The base stormed by angry protesters on Saturday is one of more than a dozen forward operating bases (FOBs) the Turkish Army has retained in Duhok province for many years now. Last year, Turkey expanded its ground operations against the PKK by advancing approximately 30 kilometres into the autonomous region and, for the first time ever, established new FOBs in Kurdistan’s Erbil province, in which the autonomous region’s capital city is located.

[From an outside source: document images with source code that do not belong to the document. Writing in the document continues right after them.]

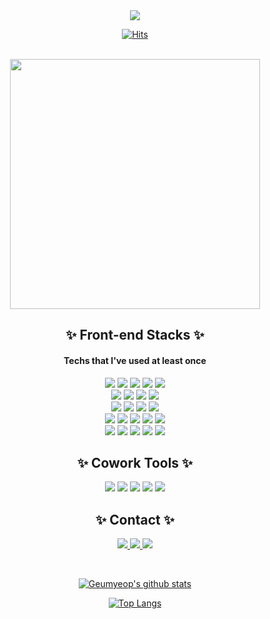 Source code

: <div align="center">
  <img src="https://capsule-render.vercel.app/api?type=waving&color=gradient&height=300&section=header&text=HELLO!&fontSize=60&fontColor=fff&desc=Geumyeop's%20GitHub:D&fontAlignY=40&descSize=40&descAlignY=60&animation=twinkling" />
  
  <br />
  
  [![Hits](https://hits.seeyoufarm.com/api/count/incr/badge.svg?url=https%3A%2F%2Fgithub.com%2FDevYBecca&count_bg=%23B3CBED&title_bg=%230F1738&icon=googlefit.svg&icon_color=%23E7E7E7&title=hits&edge_flat=false)](https://github.com/DevYBecca)

  <br />
  
<img src="https://github.com/DevYBecca/DevYBecca/assets/125433485/2bc112e5-d0ea-4718-95a7-a9996b93cc84" height=400 />

  <br />
  
 ## ✨ Front-end Stacks ✨
 #### Techs that I've used at least once
<img src="https://img.shields.io/badge/HTML5-E34F26?style=flat-logo&logo=HTML5&logoColor=white" />
<img src="https://img.shields.io/badge/CSS3-1572B6?style=flat-logo&logo=CSS3&logoColor=white" />
<img src="https://img.shields.io/badge/JavaScript-F7DF1E?style=flat-logo&logo=JavaScript&logoColor=white" />
<img src="https://img.shields.io/badge/TypeScript-3178C6?style=flat-logo&logo=TypeScript&logoColor=white" />
<img src="https://img.shields.io/badge/React-61DAFB?style=flat-logo&logo=React&logoColor=white" />

<br />

<img src="https://img.shields.io/badge/SCSS-CC6699?style=flat-logo&logo=Sass&logoColor=white" />
<img src="https://img.shields.io/badge/Styled%20Components-DB7093?style=flat-logo&logo=StyledComponents&logoColor=white" />
<img src="https://img.shields.io/badge/Ant%20Design-0170FE?style=flat-logo&logo=AntDesign&logoColor=white" />
<img src="https://img.shields.io/badge/Chart.js-FF6384?style=flat-logo&logo=Chart.js&logoColor=white" />

<br />

<img src="https://img.shields.io/badge/Axios-5A29E4?style=flat-logo&logo=Axios&logoColor=white" />
<img src="https://img.shields.io/badge/Redux-764ABC?style=flat-logo&logo=Redux&logoColor=white" />
<img src="https://img.shields.io/badge/Recoil-3578E5?style=flat-logo&logo=Recoil&logoColor=white" />
<img src="https://img.shields.io/badge/React%20Cookie-FF4154?style=flat-logo&logo=ReactCookie&logoColor=white" />

<br />

<img src="https://img.shields.io/badge/npm-CB3837?style=flat-logo&logo=npm&logoColor=white" />
<img src="https://img.shields.io/badge/Create%20React%20App-09D3AC?style=flat-logo&logo=CreateReactApp&logoColor=white" />
<img src="https://img.shields.io/badge/Vite-646CFF?style=flat-logo&logo=Vite&logoColor=white" />
<img src="https://img.shields.io/badge/Prettier-F7B93E?style=flat-logo&logo=Prettier&logoColor=white" />
<img src="https://img.shields.io/badge/ESLint-4B32C3?style=flat-logo&logo=ESLint&logoColor=white" />

<br />

<img src="https://img.shields.io/badge/Git-F05032?style=flat-logo&logo=Git&logoColor=white" />
<img src="https://img.shields.io/badge/GitHub-181717?style=flat-logo&logo=GitHub&logoColor=white" />
<img src="https://img.shields.io/badge/Visual%20Studio%20Code-007ACC?style=flat-logo&logo=VisualStudioCode&logoColor=white" />
<img src="https://img.shields.io/badge/Netlify-00C7B7?style=flat-logo&logo=Netlify&logoColor=white" />
<img src="https://img.shields.io/badge/Vercel-000?style=flat-logo&logo=Vercel&logoColor=white" />

<br />

## ✨ Cowork Tools ✨
<img src="https://img.shields.io/badge/Figma-F24E1E?style=flat-logo&logo=Figma&logoColor=white" />
<img src="https://img.shields.io/badge/Miro-050038?style=flat-logo&logo=Miro&logoColor=white" />
<img src="https://img.shields.io/badge/Slack-4A154B?style=flat-logo&logo=Slack&logoColor=white" />
<img src="https://img.shields.io/badge/Notion-000?style=flat-logo&logo=Notion&logoColor=white" />
<img src="https://img.shields.io/badge/Zoom-2D8CFF?style=flat-logo&logo=Zoom&logoColor=white" />

<br />

## ✨ Contact ✨
<a href="/" target="_blank"><img src="https://img.shields.io/badge/Study%20Note-B3CBED?style=flat-logo&logo=Notion&logoColor=white" />
<a href="/" target="_blank"><img src="https://img.shields.io/badge/PortFolio-0F1738?style=flat-logo&logo=AerLingus&logoColor=white" />
<a href="mailto:yoongy3333@gmail.com" target="_blank"><img src="https://img.shields.io/badge/Gmail-EA4335?style=flat-logo&logo=Gmail&logoColor=white" />

<br />

</div>

<div align="center">

  [![Geumyeop's github stats](https://github-readme-stats.vercel.app/api?username=DevYBecca&custom_title=Geumyeop's%20GitHub👩🏻‍💻&bg_color=80,B3CBED,fff&title_color=fff&text_color=0F1738)](https://github.com/anuraghazra/github-readme-stats)

  [![Top Langs](https://github-readme-stats.vercel.app/api/top-langs/?username=DevYBecca&bg_color=70,B3CBED,fff&title_color=fff&text_color=0F1738&layout=compact)](https://github.com/anuraghazra/github-readme-stats)

</div>
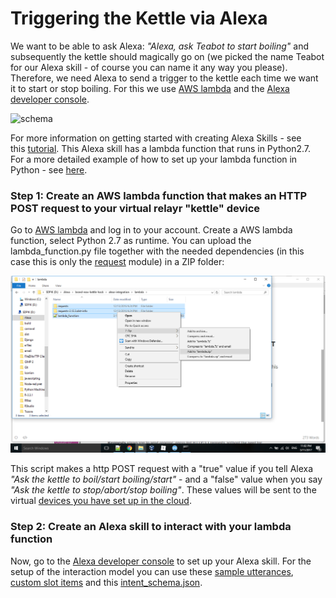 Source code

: # Triggering the Kettle via Alexa

We want to be able to ask Alexa: _"Alexa, ask Teabot to start boiling"_ and subsequently the kettle should magically go on (we picked the name Teabot for our Alexa skill - of course you can name it any way you please).  Therefore, we need Alexa to send a trigger to the kettle each time we want it to start or stop boiling. For this we use [AWS lambda](https://aws.amazon.com/console/) and the [Alexa developer console](https://developer.amazon.com/). 



![schema](assets/alexa.png)

For more information on getting started with creating Alexa Skills - see this [tutorial](https://github.com/alexa/skill-sample-nodejs-fact). This Alexa skill has a lambda function that runs in Python2.7. For a more detailed example of how to set up your lambda function in Python - see [here](https://github.com/Emelieh21/alexa-skill-where-is-my-train-python).

### Step 1: Create an AWS lambda function that makes an HTTP POST request to your virtual relayr "kettle" device

Go to [AWS lambda](https://aws.amazon.com/console/) and log in to your account. Create a AWS lambda function, select Python 2.7 as runtime. You can upload the lambda_function.py file together with the needed dependencies (in this case this is only the [request](http://docs.python-requests.org/en/master/) module) in a ZIP folder:

![screenshot1](assets/upload_lambda_function.png)

This script makes a http POST request with a "true" value if you tell Alexa _"Ask the kettle to boil/start boiling/start"_ - and a "false" value when you say _"Ask the kettle to stop/abort/stop boiling"_. These values will be sent to the virtual [devices you have set up in the cloud](https://github.com/Emelieh21/brand-new-kettle-hack/blob/master/setup_devices_relayr_cloud.md). 

### Step 2: Create an Alexa skill to interact with your lambda function

Now, go to the [Alexa developer console](https://developer.amazon.com/) to set up your Alexa skill. For the setup of the interaction model you can use these [sample utterances](sample_utterances.txt), [custom slot items](LIST_OF_ITEMS.txt) and this [intent_schema.json](intent_schema.json).









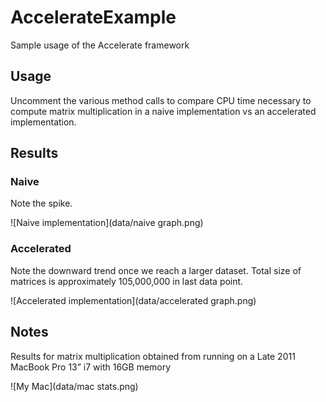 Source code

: # AccelerateExample

Sample usage of the Accelerate framework

## Usage

Uncomment the various method calls to compare CPU time necessary to compute matrix multiplication in a naive implementation vs an accelerated implementation.

## Results

### Naive

Note the spike.

![Naive implementation](data/naive graph.png)

### Accelerated

Note the downward trend once we reach a larger dataset. Total size of matrices is approximately 105,000,000 in last data point.

![Accelerated implementation](data/accelerated graph.png)

## Notes

Results for matrix multiplication obtained from running on a Late 2011 MacBook Pro 13” i7 with 16GB memory

![My Mac](data/mac stats.png)
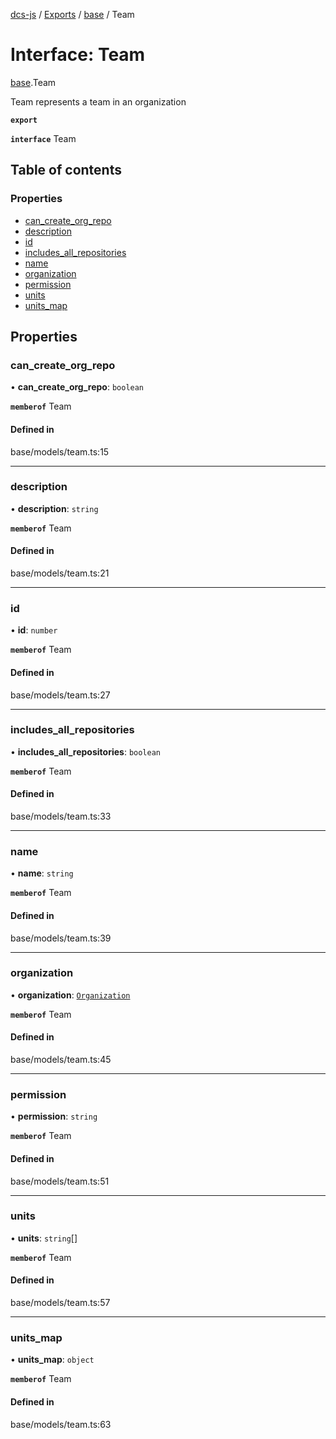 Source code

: [dcs-js](../README.md) / [Exports](../modules.md) / [base](../modules/base.md) / Team

# Interface: Team

[base](../modules/base.md).Team

Team represents a team in an organization

**`export`**

**`interface`** Team

## Table of contents

### Properties

- [can\_create\_org\_repo](base.Team.md#can_create_org_repo)
- [description](base.Team.md#description)
- [id](base.Team.md#id)
- [includes\_all\_repositories](base.Team.md#includes_all_repositories)
- [name](base.Team.md#name)
- [organization](base.Team.md#organization)
- [permission](base.Team.md#permission)
- [units](base.Team.md#units)
- [units\_map](base.Team.md#units_map)

## Properties

### <a id="can_create_org_repo" name="can_create_org_repo"></a> can\_create\_org\_repo

• **can\_create\_org\_repo**: `boolean`

**`memberof`** Team

#### Defined in

base/models/team.ts:15

___

### <a id="description" name="description"></a> description

• **description**: `string`

**`memberof`** Team

#### Defined in

base/models/team.ts:21

___

### <a id="id" name="id"></a> id

• **id**: `number`

**`memberof`** Team

#### Defined in

base/models/team.ts:27

___

### <a id="includes_all_repositories" name="includes_all_repositories"></a> includes\_all\_repositories

• **includes\_all\_repositories**: `boolean`

**`memberof`** Team

#### Defined in

base/models/team.ts:33

___

### <a id="name" name="name"></a> name

• **name**: `string`

**`memberof`** Team

#### Defined in

base/models/team.ts:39

___

### <a id="organization" name="organization"></a> organization

• **organization**: [`Organization`](base.Organization.md)

**`memberof`** Team

#### Defined in

base/models/team.ts:45

___

### <a id="permission" name="permission"></a> permission

• **permission**: `string`

**`memberof`** Team

#### Defined in

base/models/team.ts:51

___

### <a id="units" name="units"></a> units

• **units**: `string`[]

**`memberof`** Team

#### Defined in

base/models/team.ts:57

___

### <a id="units_map" name="units_map"></a> units\_map

• **units\_map**: `object`

**`memberof`** Team

#### Defined in

base/models/team.ts:63

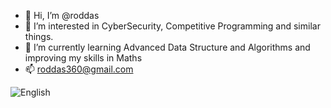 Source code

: - 👋 Hi, I’m @roddas
- 👀 I’m interested in CyberSecurity, Competitive Programming and similar things.
- 🌱 I’m currently learning Advanced Data Structure and Algorithms and improving my skills in Maths
- 📫 roddas360@gmail.com

<img alt="English" src="https://unpkg.com/language-icons/icons/en.svg">

<!---
roddas/roddas is a ✨ special ✨ repository because its `README.md` (this file) appears on your GitHub profile.
You can click the Preview link to take a look at your changes.
--->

The Kurdistan Regional Government (KRG) has seldom expressed any serious protest against Turkish military actions within its boundaries over the last decade. Turkey and the KRG forged good relations beginning back in 2009, including extensive business ties, to the extent that even the brief fallout between the two over Ankara’s condemnation of Erbil’s September 2017 independence referendum did not seriously affect relations. Before 2009, however, Turkey acted in a more hostile way toward the Kurdistan region. When it launched a brief campaign against the PKK in February 2008, for example, the KRG expressed its suspicions that Ankara was aiming to harm its region, not just surgically target the PKK.

“The actions of the Turkish military in attacking bridges in the border areas, which are important to people there, makes us anxious,” said Kurdistan’s Prime Minister Nechirvan Barzani at the time.

Today, Barzani invariably blames the PKK for civilian deaths caused by Turkish airstrikes. He reiterated this stance following Saturday’s attack. Upon expressing his condolences to the families of the slain civilians he went on to state: “But where has this happened? In areas where there is the PKK. We have to address the root cause of these strikes and it’s the PKK presence. If they aren’t there, there will be no excuse for airstrikes.”

While Turkey, predictably, blamed Saturday’s incident on the PKK this is extremely unlikely since the protesters clearly expressed their opposition to that group’s presence. According to Vager Sadullah, a Kurdish journalist who was born in Sheladize, if the PKK had a significant presence in the area the “protesters would have targeted them too.”

“Locals are fed up with the PKK-Turkey conflict that has hijacked and impacted their areas and prevented them from living a dignified life,” he wrote.